The million-dollar contribution to the Biden outside spending group was by far Kiani’s largest ever political donation. In the 2016 and 2018 cycles, Joe and Sarah Kiani’s donations to federal candidates for office totaled a bit above $465,00 and $362,000, according to FEC data. But in the 2020 cycle, the Kianis’ political donations total leapt to more than $3.8 million, with hundreds of thousands of dollars combined given to the Democratic National Committee (DNC), the Democratic Congressional Campaign Committee (DCCC), and state Democratic parties, in addition to the donations backing Biden.
After Biden clinched the 2020 nomination, Kiani made further large donations to pro-Biden groups, including $725,000 to the joint fundraising committee Biden Victory Fund and $500,000 to super PAC Priorities USA Action. In April 2020, Kiani hosted a virtual fundraiser for Biden, according to an invitation posted on Twitter.

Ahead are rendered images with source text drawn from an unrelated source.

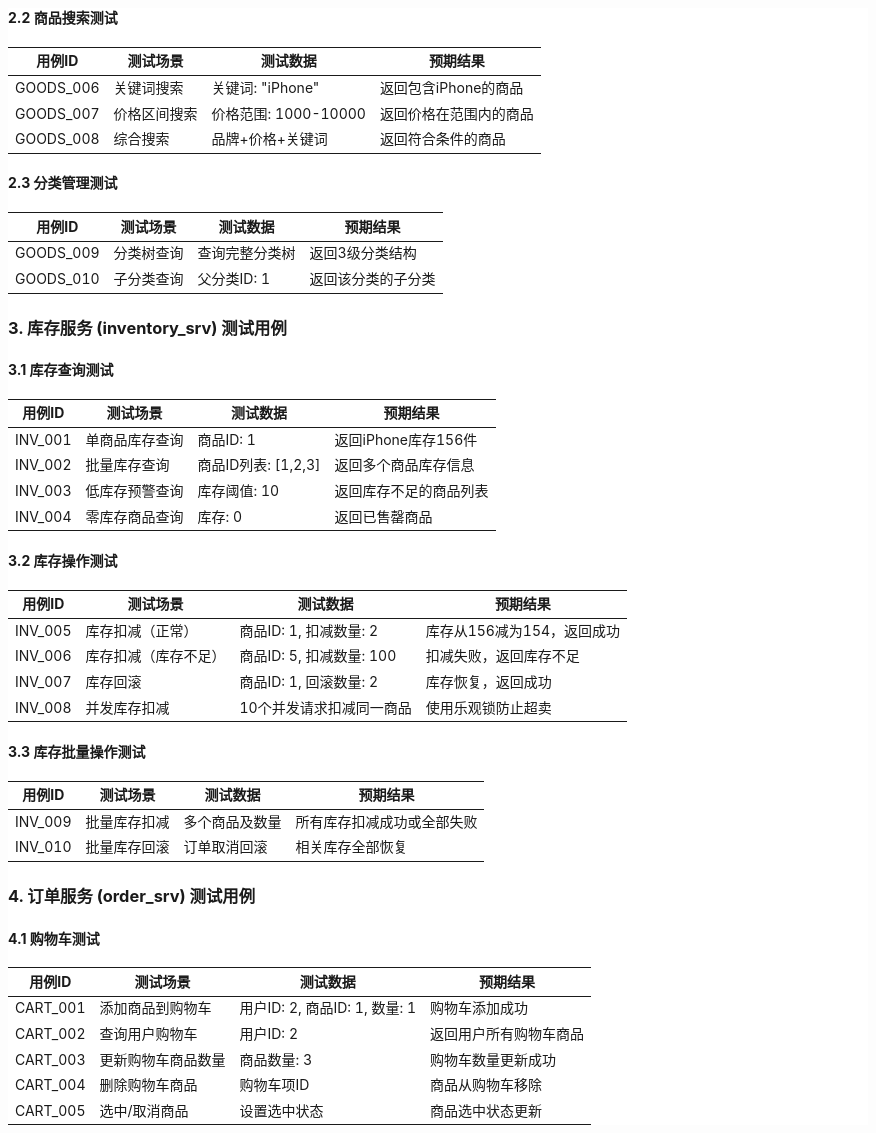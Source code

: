 #### 2.2 商品搜索测试
| 用例ID | 测试场景 | 测试数据 | 预期结果 |
|--------|----------|----------|----------|
| GOODS_006 | 关键词搜索 | 关键词: "iPhone" | 返回包含iPhone的商品 |
| GOODS_007 | 价格区间搜索 | 价格范围: 1000-10000 | 返回价格在范围内的商品 |
| GOODS_008 | 综合搜索 | 品牌+价格+关键词 | 返回符合条件的商品 |

#### 2.3 分类管理测试
| 用例ID | 测试场景 | 测试数据 | 预期结果 |
|--------|----------|----------|----------|
| GOODS_009 | 分类树查询 | 查询完整分类树 | 返回3级分类结构 |
| GOODS_010 | 子分类查询 | 父分类ID: 1 | 返回该分类的子分类 |

### 3. 库存服务 (inventory_srv) 测试用例

#### 3.1 库存查询测试
| 用例ID | 测试场景 | 测试数据 | 预期结果 |
|--------|----------|----------|----------|
| INV_001 | 单商品库存查询 | 商品ID: 1 | 返回iPhone库存156件 |
| INV_002 | 批量库存查询 | 商品ID列表: [1,2,3] | 返回多个商品库存信息 |
| INV_003 | 低库存预警查询 | 库存阈值: 10 | 返回库存不足的商品列表 |
| INV_004 | 零库存商品查询 | 库存: 0 | 返回已售罄商品 |

#### 3.2 库存操作测试
| 用例ID | 测试场景 | 测试数据 | 预期结果 |
|--------|----------|----------|----------|
| INV_005 | 库存扣减（正常） | 商品ID: 1, 扣减数量: 2 | 库存从156减为154，返回成功 |
| INV_006 | 库存扣减（库存不足） | 商品ID: 5, 扣减数量: 100 | 扣减失败，返回库存不足 |
| INV_007 | 库存回滚 | 商品ID: 1, 回滚数量: 2 | 库存恢复，返回成功 |
| INV_008 | 并发库存扣减 | 10个并发请求扣减同一商品 | 使用乐观锁防止超卖 |

#### 3.3 库存批量操作测试
| 用例ID | 测试场景 | 测试数据 | 预期结果 |
|--------|----------|----------|----------|
| INV_009 | 批量库存扣减 | 多个商品及数量 | 所有库存扣减成功或全部失败 |
| INV_010 | 批量库存回滚 | 订单取消回滚 | 相关库存全部恢复 |

### 4. 订单服务 (order_srv) 测试用例

#### 4.1 购物车测试
| 用例ID | 测试场景 | 测试数据 | 预期结果 |
|--------|----------|----------|----------|
| CART_001 | 添加商品到购物车 | 用户ID: 2, 商品ID: 1, 数量: 1 | 购物车添加成功 |
| CART_002 | 查询用户购物车 | 用户ID: 2 | 返回用户所有购物车商品 |
| CART_003 | 更新购物车商品数量 | 商品数量: 3 | 购物车数量更新成功 |
| CART_004 | 删除购物车商品 | 购物车项ID | 商品从购物车移除 |
| CART_005 | 选中/取消商品 | 设置选中状态 | 商品选中状态更新 |
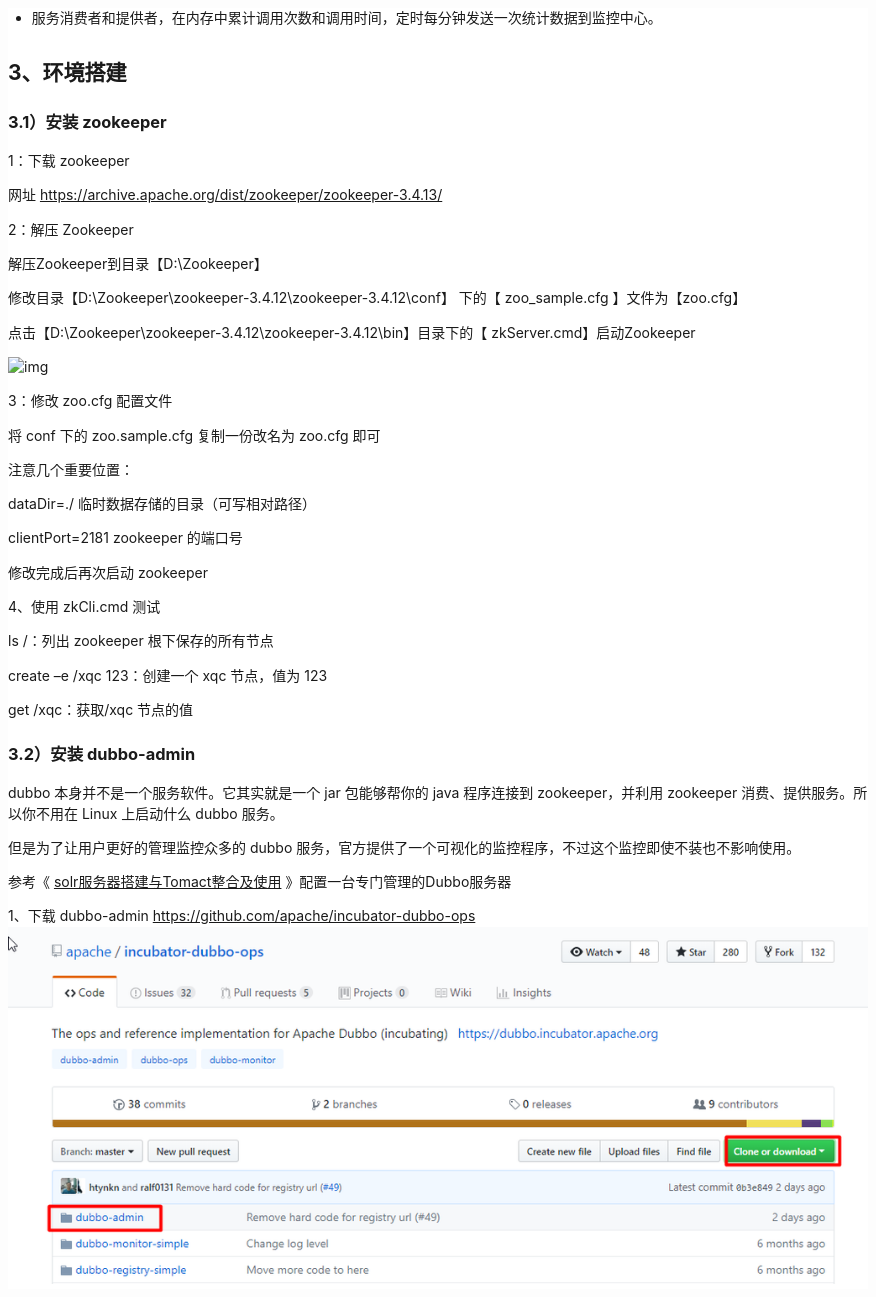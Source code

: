 - 服务消费者和提供者，在内存中累计调用次数和调用时间，定时每分钟发送一次统计数据到监控中心。

## 3、环境搭建

### 3.1）安装 zookeeper

1：下载 zookeeper

网址 <https://archive.apache.org/dist/zookeeper/zookeeper-3.4.13/>

2：解压 Zookeeper

解压Zookeeper到目录【D:\Zookeeper】

修改目录【D:\Zookeeper\zookeeper-3.4.12\zookeeper-3.4.12\conf】 下的【 zoo_sample.cfg 】文件为【zoo.cfg】

点击【D:\Zookeeper\zookeeper-3.4.12\zookeeper-3.4.12\bin】目录下的【 zkServer.cmd】启动Zookeeper

![img](https://images2018.cnblogs.com/blog/1174906/201808/1174906-20180818151439680-264567189.png)

3：修改 zoo.cfg 配置文件

将 conf 下的 zoo.sample.cfg 复制一份改名为 zoo.cfg 即可

注意几个重要位置：

dataDir=./ 临时数据存储的目录（可写相对路径）

clientPort=2181 zookeeper 的端口号

修改完成后再次启动 zookeeper

4、使用 zkCli.cmd 测试

ls /：列出 zookeeper 根下保存的所有节点

create –e /xqc 123：创建一个 xqc 节点，值为 123

get /xqc：获取/xqc 节点的值

### 3.2）安装 dubbo-admin

dubbo 本身并不是一个服务软件。它其实就是一个 jar 包能够帮你的 java 程序连接到 zookeeper，并利用 zookeeper 消费、提供服务。所以你不用在 Linux 上启动什么 dubbo 服务。

但是为了让用户更好的管理监控众多的 dubbo 服务，官方提供了一个可视化的监控程序，不过这个监控即使不装也不影响使用。

参考《 [solr服务器搭建与Tomact整合及使用](https://www.cnblogs.com/nullering/p/9432102.html) 》配置一台专门管理的Dubbo服务器

1、下载 dubbo-admin <https://github.com/apache/incubator-dubbo-ops> ![media/18cd0b8df1b80d704865e7e6f1e16e6f.png](media/18cd0b8df1b80d704865e7e6f1e16e6f.png)
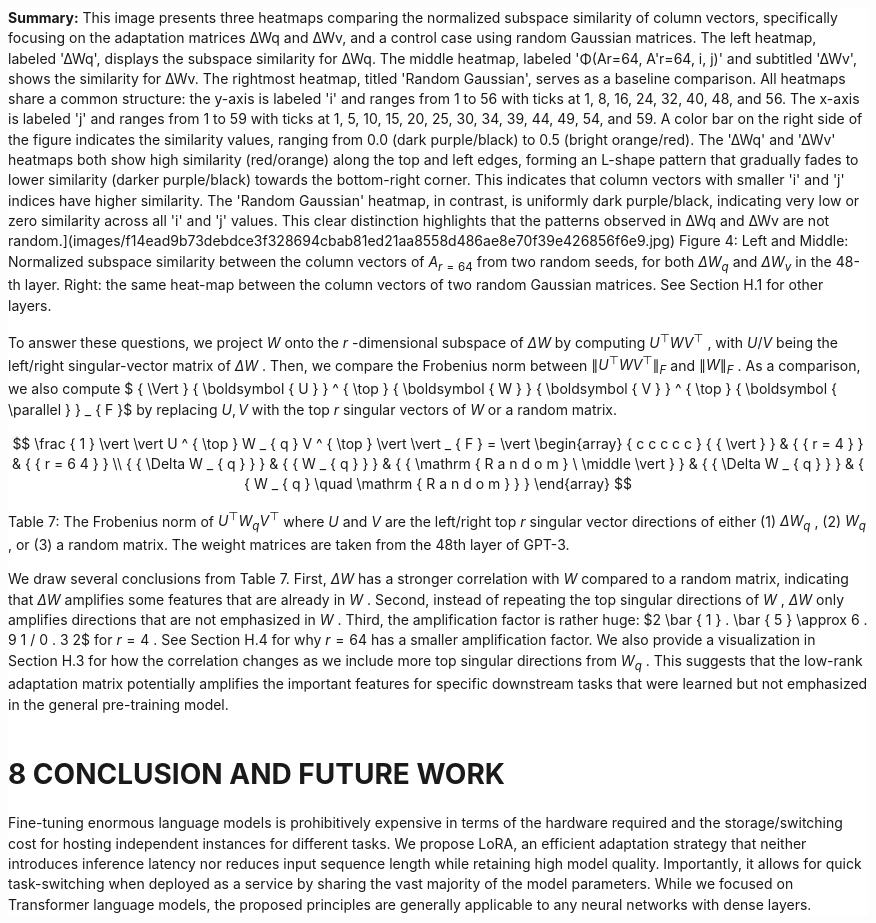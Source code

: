 **Summary:**
This image presents three heatmaps comparing the normalized subspace similarity of column vectors, specifically focusing on the adaptation matrices ∆Wq and ∆Wv, and a control case using random Gaussian matrices. The left heatmap, labeled '∆Wq', displays the subspace similarity for ∆Wq. The middle heatmap, labeled 'Φ(Ar=64, A'r=64, i, j)' and subtitled '∆Wv', shows the similarity for ∆Wv. The rightmost heatmap, titled 'Random Gaussian', serves as a baseline comparison. All heatmaps share a common structure: the y-axis is labeled 'i' and ranges from 1 to 56 with ticks at 1, 8, 16, 24, 32, 40, 48, and 56. The x-axis is labeled 'j' and ranges from 1 to 59 with ticks at 1, 5, 10, 15, 20, 25, 30, 34, 39, 44, 49, 54, and 59. A color bar on the right side of the figure indicates the similarity values, ranging from 0.0 (dark purple/black) to 0.5 (bright orange/red). The '∆Wq' and '∆Wv' heatmaps both show high similarity (red/orange) along the top and left edges, forming an L-shape pattern that gradually fades to lower similarity (darker purple/black) towards the bottom-right corner. This indicates that column vectors with smaller 'i' and 'j' indices have higher similarity. The 'Random Gaussian' heatmap, in contrast, is uniformly dark purple/black, indicating very low or zero similarity across all 'i' and 'j' values. This clear distinction highlights that the patterns observed in ∆Wq and ∆Wv are not random.](images/f14ead9b73debdce3f328694cbab81ed21aa8558d486ae8e70f39e426856f6e9.jpg)
Figure 4: Left and Middle: Normalized subspace similarity between the column vectors of $A _ { r = 6 4 }$ from two random seeds, for both $\Delta W _ { q }$ and $\Delta W _ { v }$ in the 48-th layer. Right: the same heat-map between the column vectors of two random Gaussian matrices. See Section H.1 for other layers.

To answer these questions, we project $W$ onto the $r$ -dimensional subspace of $\Delta W$ by computing $U ^ { \top } W V ^ { \top }$ , with $U / V$ being the left/right singular-vector matrix of $\Delta W$ . Then, we compare the Frobenius norm between $\| U ^ { \top } W V ^ { \top } \| _ { F }$ and $\| W \| _ { F }$ . As a comparison, we also compute $ { \Vert }  { \boldsymbol { U } } ^ { \top }  { \boldsymbol { W } }  { \boldsymbol { V } } ^ { \top }  { \boldsymbol { \parallel } } _ { F }$ by replacing $U , V$ with the top $r$ singular vectors of $W$ or a random matrix.

$$
\frac { 1 }  \vert \vert U ^ { \top } W _ { q } V ^ { \top } \vert \vert _ { F } = \vert \begin{array} { c c c c c } { { \vert } } & { { r = 4 } } & { { r = 6 4 } } \\ { { \Delta W _ { q } } } & { { W _ { q } } } & { { \mathrm { R a n d o m } \ \middle \vert } } & { { \Delta W _ { q } } } & { { W _ { q } \quad \mathrm { R a n d o m } } } \end{array}
$$

Table 7: The Frobenius norm of $U ^ { \top } W _ { q } V ^ { \top }$ where $U$ and $V$ are the left/right top $r$ singular vector directions of either (1) $\Delta W _ { q }$ , (2) $W _ { q }$ , or (3) a random matrix. The weight matrices are taken from the $4 8 \mathrm { t h }$ layer of GPT-3.

We draw several conclusions from Table 7. First, $\Delta W$ has a stronger correlation with $W$ compared to a random matrix, indicating that $\Delta W$ amplifies some features that are already in $W$ . Second, instead of repeating the top singular directions of $W$ , $\Delta W$ only amplifies directions that are not emphasized in $W$ . Third, the amplification factor is rather huge: $2 \bar { 1 } . \bar { 5 } \approx 6 . 9 1 / 0 . 3 2$ for $r = 4$ . See Section H.4 for why $r = 6 4$ has a smaller amplification factor. We also provide a visualization in Section H.3 for how the correlation changes as we include more top singular directions from $W _ { q }$ . This suggests that the low-rank adaptation matrix potentially amplifies the important features for specific downstream tasks that were learned but not emphasized in the general pre-training model.

# 8 CONCLUSION AND FUTURE WORK

Fine-tuning enormous language models is prohibitively expensive in terms of the hardware required and the storage/switching cost for hosting independent instances for different tasks. We propose LoRA, an efficient adaptation strategy that neither introduces inference latency nor reduces input sequence length while retaining high model quality. Importantly, it allows for quick task-switching when deployed as a service by sharing the vast majority of the model parameters. While we focused on Transformer language models, the proposed principles are generally applicable to any neural networks with dense layers.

A few days before the 2020 election, the Biden campaign included Kiani on a list of 820 bundlers who had raised at least $100,000 for the campaign.
Craig Reynolds, a medical device executive and member of Masimo’s board of directors, also made donations to support Biden’s bid for the White House, giving $25,000 to the pro-Biden super PAC Unite the Country in January 2020 and $120,000 to the Biden Victory Fund joint fundraising committee in August and September 2020.
While the new Biden administration did not initially release a list of its inaugural sponsors, an FEC disclosure released in April 2021 shows that the Masimo Corporation gave $1 million to the Biden Inaugural Committee.
In September 2021, Kiani was named one of 30 members of the President’s Council of Advisors on Science and Technology, an outside body that makes science and technology recommendations to the White House. The appointment—and Masimo being awarded nearly $3 million in federal contracts—drew fire from House Republicans on the Committee on Oversight and Reform.
In the 2022 midterms, the Kianis donated nearly $1.5 million to recipients including the DNC, the DCCC, and a joint fundraising committee led by Speaker Nancy Pelosi that received $250,000.
Masimo’s lobbying at the federal level has been on the rise over the past few years, topping $440,000 in 2022 and touching on issues of patent reform and “anti-competitive behavior in the medical device supply chain,” among other health care topics.
A Masimo spokesperson did not respond to a request for comment on Kiani’s large donations behind Biden’s presidential run and the administration’s upholding of the ruling in the Apple Watch case.